The strange part of Japan where “grilled chicken” doesn’t always mean “chicken”

This yakitori bowl is suspiciously lacking in tori.

Japanese can be a tricky language in certain ways, but in others it’s pretty straightforward. For instance, once you know that yaki, means ”grill,” and tori means “bird”/”chicken,” it’s pretty easy to understand that combining the two as yakitori gives you the word for those delicious grilled chicken skewers you can find at Japanese restaurants and food stalls.

▼ Yakitori

Our Japanese-language reporter Seiji Nakazawa is a huge yakitori fan, so much so that whenever he goes into a supermarket, the first thing he does is check the ready-made food corner for yakitori. So on a recent trip to a branch of grocery store chain A-Coop, he was happy to find a yakitori rice bowl, topped with a generous portion of marinated meat!

Except, when he removed the lid and took a look, the meat didn’t look like chicken. Sure, it was seasoned with a glaze, like yakitori often is, but instead of chunks, the meat was in strips, a shape you don’t really associate with poultry.

Thinking he might have made a mistake, he looked at the label on the lid again, but sure enough, it said “yakitori.” Specifically, it said “Higashi Matsuyama’s Famous Yakitori Bowl,” Higashi Matsuyama being a city in Saitama Prefecture, Tokyo’s neighbor to the north.

▼ やきとり = yakitori

“Huh,” thought Seiji, until he read a little further and his confusion was cleared up…

…since the complete product name is:

Higashi Matsuyama’s Famous Yakitori Bowl (Saitama-raised Pork Head)

Yep, the “grilled chicken” bowl Seiji had bought contained no chicken, and instead was made with pork, likely cheek or ear. This wasn’t the result of a kitchen mix-up, either, as Seiji asked a store clerk and they told him “Oh, yeah, Higashi Matsuyama’s representative cuisine is their ‘yakitori,’ which is actually made with pork head.”

But that answer just left Seiji with a bigger question: Why? The city of Higashi Matsuyama’s website didn’t provide any clues, so Seiji got on the phone and called their Commerce, Industry and Tourism Division.

“People in our city started calling pork head meat yakitori sometime around 1955,” the representative who took Seiji’s call explained. “Meat in general was expensive in those days, but a lot of people didn’t eat pork head, so it was lower-priced. Food stall vendors started selling grilled skewers of it and people called it yakitori.”

While that covered the “when” and “how” aspects of the local name’s beginning, but still didn’t really answer why people called it yakitori when it contained no chicken. Unfortunately, the representative didn’t have any concrete information, but it’s not too hard to imagine a plausible scenario. In the 1950s, Japan was still recovering from the aftereffects of World War II, which was preceded by an economic boom accompanying the imperial expansion of the early-1900s Taisho era. When budgets are tight, you sometimes have to broaden your palate to include things you wouldn’t want to eat if you could afford more luxurious fare. Psychologically you might be able to make it seem more palatable if you season and cook it like something you’d rather be eating instead, and if you call it by the same name too, it’s another technique for tricking your brain into enjoying the meal.
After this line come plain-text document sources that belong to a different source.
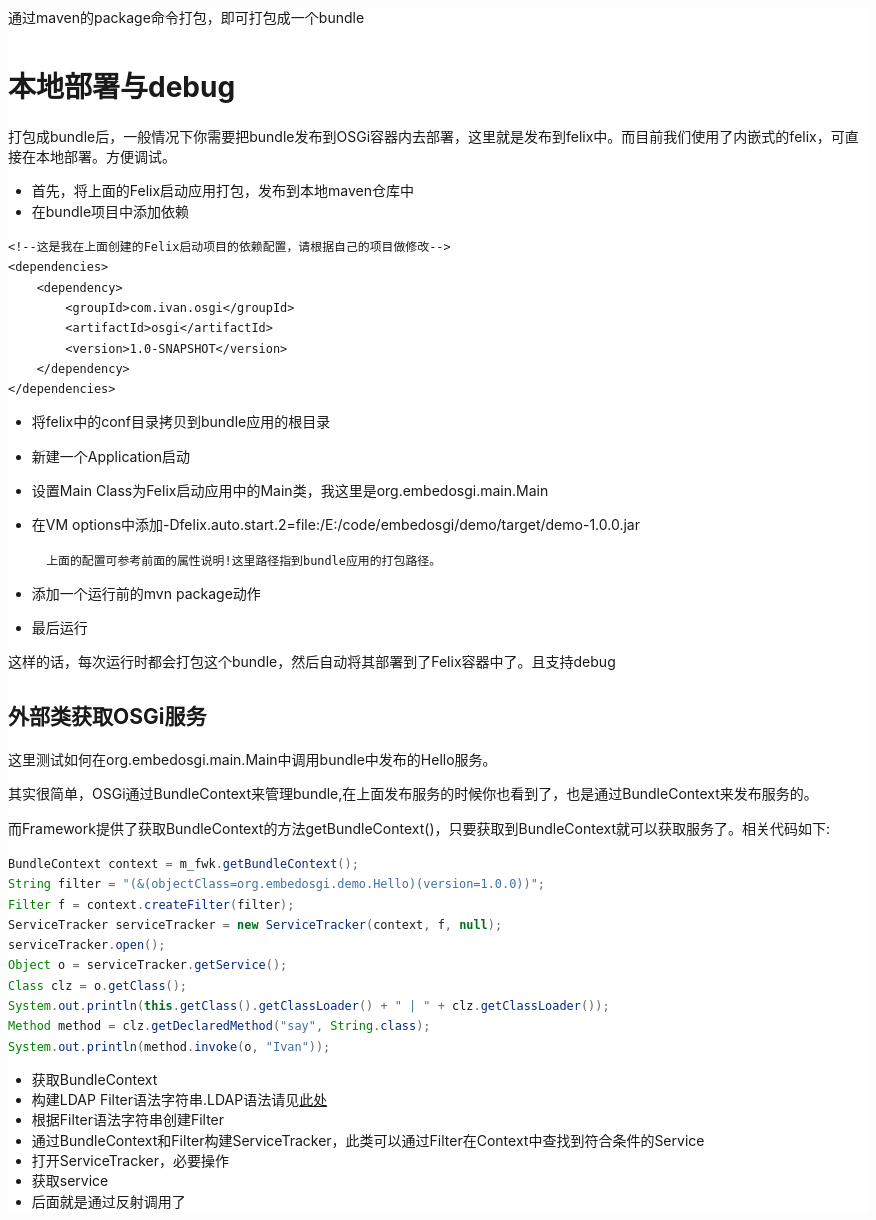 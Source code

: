 通过maven的package命令打包，即可打包成一个bundle

# 本地部署与debug

打包成bundle后，一般情况下你需要把bundle发布到OSGi容器内去部署，这里就是发布到felix中。而目前我们使用了内嵌式的felix，可直接在本地部署。方便调试。

- 首先，将上面的Felix启动应用打包，发布到本地maven仓库中
- 在bundle项目中添加依赖

```
<!--这是我在上面创建的Felix启动项目的依赖配置，请根据自己的项目做修改-->
<dependencies>
    <dependency>
        <groupId>com.ivan.osgi</groupId>
        <artifactId>osgi</artifactId>
        <version>1.0-SNAPSHOT</version>
    </dependency>
</dependencies>
```

- 将felix中的conf目录拷贝到bundle应用的根目录
- 新建一个Application启动
- 设置Main Class为Felix启动应用中的Main类，我这里是org.embedosgi.main.Main
- 在VM options中添加-Dfelix.auto.start.2=file:/E:/code/embedosgi/demo/target/demo-1.0.0.jar

        上面的配置可参考前面的属性说明!这里路径指到bundle应用的打包路径。

- 添加一个运行前的mvn package动作
- 最后运行

这样的话，每次运行时都会打包这个bundle，然后自动将其部署到了Felix容器中了。且支持debug

## 外部类获取OSGi服务

这里测试如何在org.embedosgi.main.Main中调用bundle中发布的Hello服务。

其实很简单，OSGi通过BundleContext来管理bundle,在上面发布服务的时候你也看到了，也是通过BundleContext来发布服务的。

而Framework提供了获取BundleContext的方法getBundleContext()，只要获取到BundleContext就可以获取服务了。相关代码如下:

```java
BundleContext context = m_fwk.getBundleContext();
String filter = "(&(objectClass=org.embedosgi.demo.Hello)(version=1.0.0))";
Filter f = context.createFilter(filter);
ServiceTracker serviceTracker = new ServiceTracker(context, f, null);
serviceTracker.open();
Object o = serviceTracker.getService();
Class clz = o.getClass();
System.out.println(this.getClass().getClassLoader() + " | " + clz.getClassLoader());
Method method = clz.getDeclaredMethod("say", String.class);
System.out.println(method.invoke(o, "Ivan"));
```

- 获取BundleContext
- 构建LDAP Filter语法字符串.LDAP语法请见[此处](http://www.ldapexplorer.com/en/manual/109010000-ldap-filter-syntax.htm)
- 根据Filter语法字符串创建Filter
- 通过BundleContext和Filter构建ServiceTracker，此类可以通过Filter在Context中查找到符合条件的Service
- 打开ServiceTracker，必要操作
- 获取service
- 后面就是通过反射调用了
But once they got over the mental hang-up, apparently the people of Higashi Matsuyama found that pork head tasted pretty good. It’s stuck around as part of the local food scene and retained its “yakitori” name, though now it’s out of tradition instead of any ostensible attempt at subterfuge.

And Seiji has to admit, his Higashi Matsuyama’s Famous Yakitori Bowl tasted great, with a joy-delivering sweet miso glaze that dripped down into the rice to keep the sensation going for the whole meal, with a resemblance to twice-cooked pork.

In addition to Higashi Matsuyama, there’s one other part of Japan, the town of Muroran in Hokkaido, where “yakitori” means “pork head.” But after trying the Higashi Matsuyama version, Seiji is less concerned about what his food is called as long as he can call it delicious.